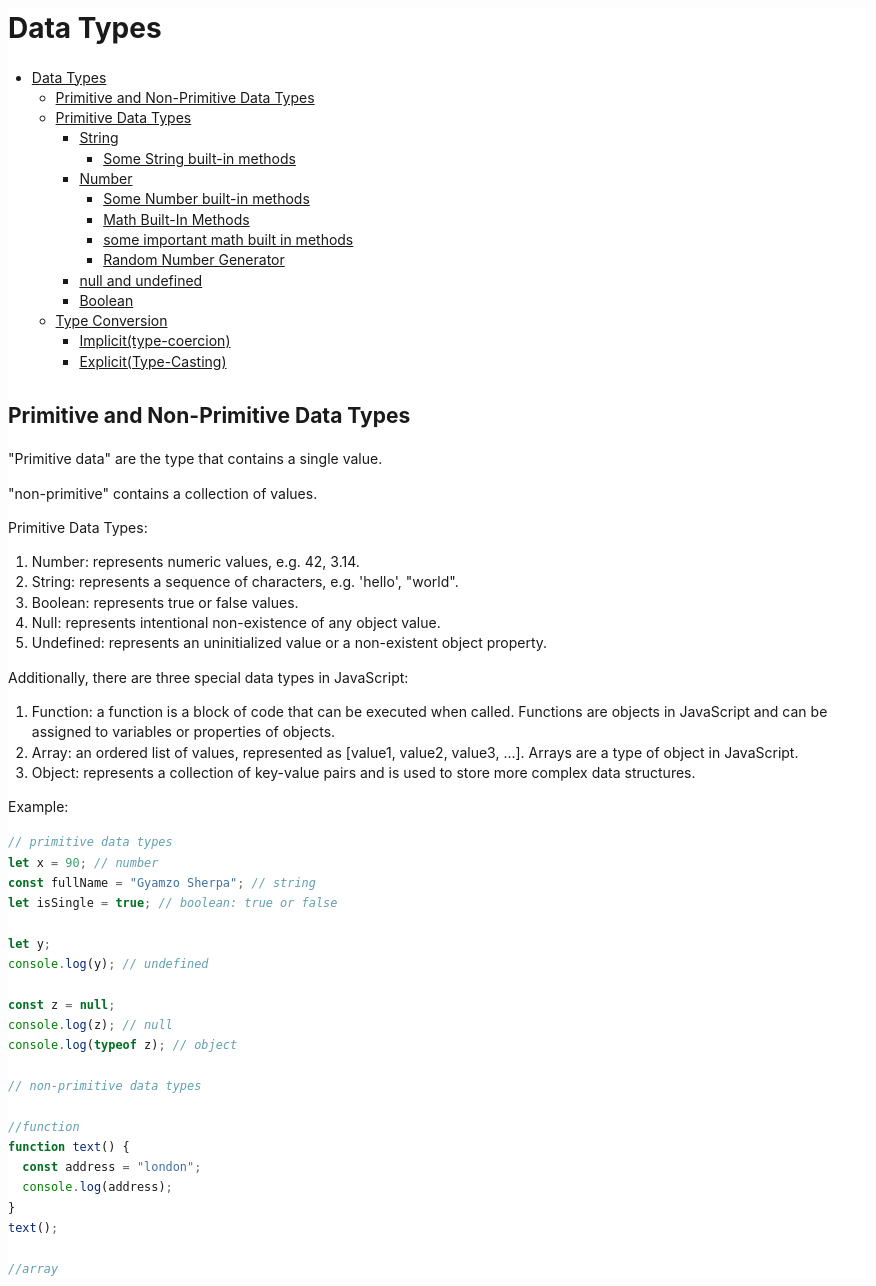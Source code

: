 # Data Types

- [Data Types](#data-types)
  - [Primitive and Non-Primitive Data Types](#primitive-and-non-primitive-data-types)
  - [Primitive Data Types](#primitive-data-types)
    - [String](#string)
      - [Some String built-in methods](#some-string-built-in-methods)
    - [Number](#number)
      - [Some Number built-in methods](#some-number-built-in-methods)
      - [Math Built-In Methods](#math-built-in-methods)
      - [some important math built in methods](#some-important-math-built-in-methods)
      - [Random Number Generator](#random-number-generator)
    - [null and undefined](#null-and-undefined)
    - [Boolean](#boolean)
  - [Type Conversion](#type-conversion)
    - [Implicit(type-coercion)](#implicittype-coercion)
    - [Explicit(Type-Casting)](#explicittype-casting)

## Primitive and Non-Primitive Data Types

"Primitive data" are the type that contains a single value.

"non-primitive" contains a collection of values.

Primitive Data Types:

1. Number: represents numeric values, e.g. 42, 3.14.
2. String: represents a sequence of characters, e.g. 'hello', "world".
3. Boolean: represents true or false values.
4. Null: represents intentional non-existence of any object value.
5. Undefined: represents an uninitialized value or a non-existent object property.

Additionally, there are three special data types in JavaScript:

1. Function: a function is a block of code that can be executed when called. Functions are objects in JavaScript and can be assigned to variables or properties of objects.
2. Array: an ordered list of values, represented as [value1, value2, value3, ...]. Arrays are a type of object in JavaScript.
3. Object: represents a collection of key-value pairs and is used to store more complex data structures.

Example:

```js
// primitive data types
let x = 90; // number
const fullName = "Gyamzo Sherpa"; // string
let isSingle = true; // boolean: true or false

let y;
console.log(y); // undefined

const z = null;
console.log(z); // null
console.log(typeof z); // object

// non-primitive data types

//function
function text() {
  const address = "london";
  console.log(address);
}
text();

//array
```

^^^^^^^^

Determine which lines above include the word "that", and report those lines in full.

### ANSWER TO THE EXERCISE
"Primitive data" are the type that contains a single value.
1. Function: a function is a block of code that can be executed when called. Functions are objects in JavaScript and can be assigned to variables or properties of objects.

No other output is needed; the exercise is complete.